- When you want something done right, you do it yourself. So the lieutenant waits until dark and pays a personal visit to Padre José.
- Unfortunately, the former priest's wife and the ever-mocking children eavesdropping don't allow for a private chat between the two of them.
- At hearing that he's wanted at the police station, Padre José and his wife protest his innocence, and the lieutenant, to avoid a scene, tells them the truth. They're skeptical.
- The wife worries it's a trap: get her husband to break the law and then, bam!
- Padre José has a moment's feeling of mercy, stating that he is a priest, in truth. But, the moment passes and he refuses.
- In a jail cell, the lieutenant brings the priest the bad news. Padre José will be a no show, the trial has been concluded, and the priest found guilty. He'll die tomorrow.
- But, hey, the police chief cares. He's brought the dead man some brandy.
- The spirits do little good. Watered down, perhaps? Or just not sufficient for a man doomed soon to die by a firing squad? Why can say?
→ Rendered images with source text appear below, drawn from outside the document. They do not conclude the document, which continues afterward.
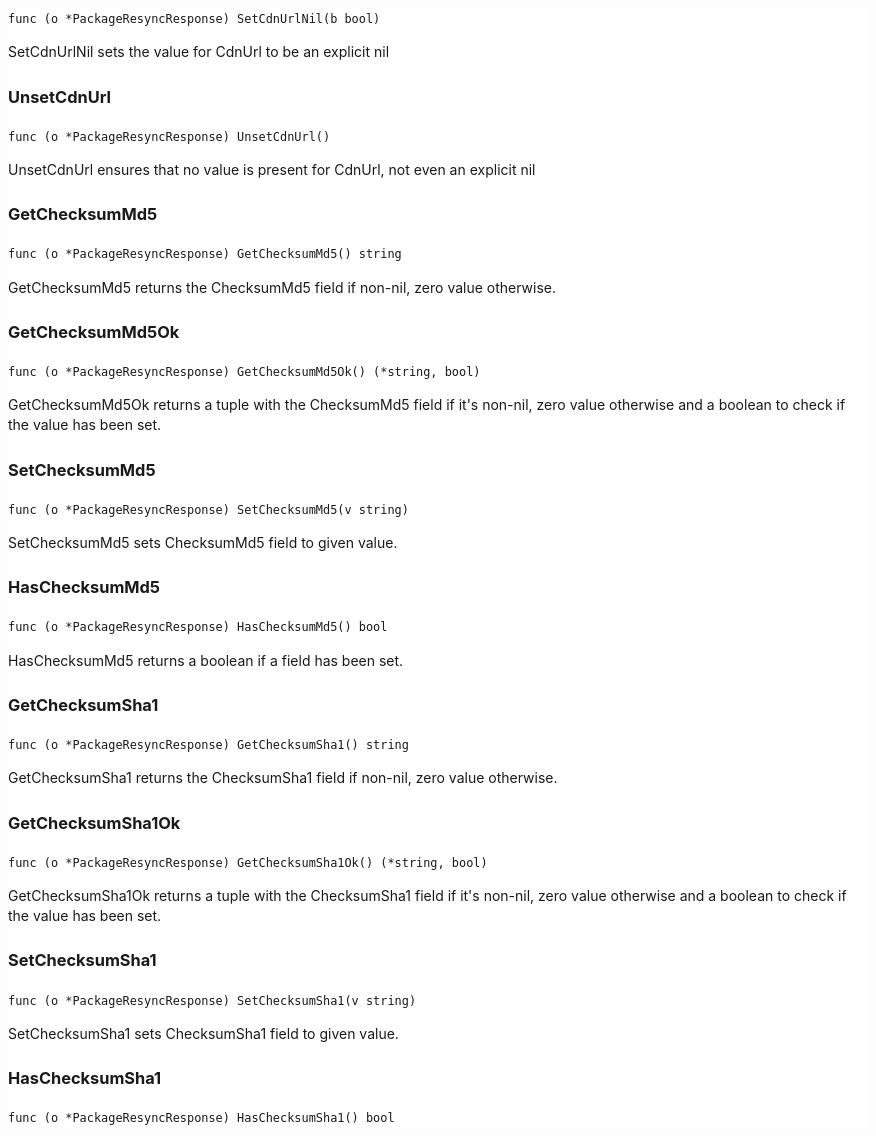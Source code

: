 `func (o *PackageResyncResponse) SetCdnUrlNil(b bool)`

 SetCdnUrlNil sets the value for CdnUrl to be an explicit nil

### UnsetCdnUrl
`func (o *PackageResyncResponse) UnsetCdnUrl()`

UnsetCdnUrl ensures that no value is present for CdnUrl, not even an explicit nil
### GetChecksumMd5

`func (o *PackageResyncResponse) GetChecksumMd5() string`

GetChecksumMd5 returns the ChecksumMd5 field if non-nil, zero value otherwise.

### GetChecksumMd5Ok

`func (o *PackageResyncResponse) GetChecksumMd5Ok() (*string, bool)`

GetChecksumMd5Ok returns a tuple with the ChecksumMd5 field if it's non-nil, zero value otherwise
and a boolean to check if the value has been set.

### SetChecksumMd5

`func (o *PackageResyncResponse) SetChecksumMd5(v string)`

SetChecksumMd5 sets ChecksumMd5 field to given value.

### HasChecksumMd5

`func (o *PackageResyncResponse) HasChecksumMd5() bool`

HasChecksumMd5 returns a boolean if a field has been set.

### GetChecksumSha1

`func (o *PackageResyncResponse) GetChecksumSha1() string`

GetChecksumSha1 returns the ChecksumSha1 field if non-nil, zero value otherwise.

### GetChecksumSha1Ok

`func (o *PackageResyncResponse) GetChecksumSha1Ok() (*string, bool)`

GetChecksumSha1Ok returns a tuple with the ChecksumSha1 field if it's non-nil, zero value otherwise
and a boolean to check if the value has been set.

### SetChecksumSha1

`func (o *PackageResyncResponse) SetChecksumSha1(v string)`

SetChecksumSha1 sets ChecksumSha1 field to given value.

### HasChecksumSha1

`func (o *PackageResyncResponse) HasChecksumSha1() bool`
- With no one to absolve him for his sins, the priest confesses to the air, trying to be concrete in the descriptions of his sins, but falling back into stock generic phrases.
- Late at night or early in the morning, he falls asleep and dreams of being at a café table inside a cathedral with six preparatory meals before him. He eats these while a priest says Mass at the altar as if he's not there, as if the Mass is for other people, not him. Coral Fellows serves him wine. They talk of Morse code, and then the priest at the altar and the whole congregation tap the warning Coral had taught him in the barn.
- The priest asks what it means, Coral tells him it means news, and he wakes up with a feeling of hope.
- This ain't no sanitized saint book, though. The terror fills him completely again once he remembers where he is.
- He's disappointed in himself because he has nothing to present to God.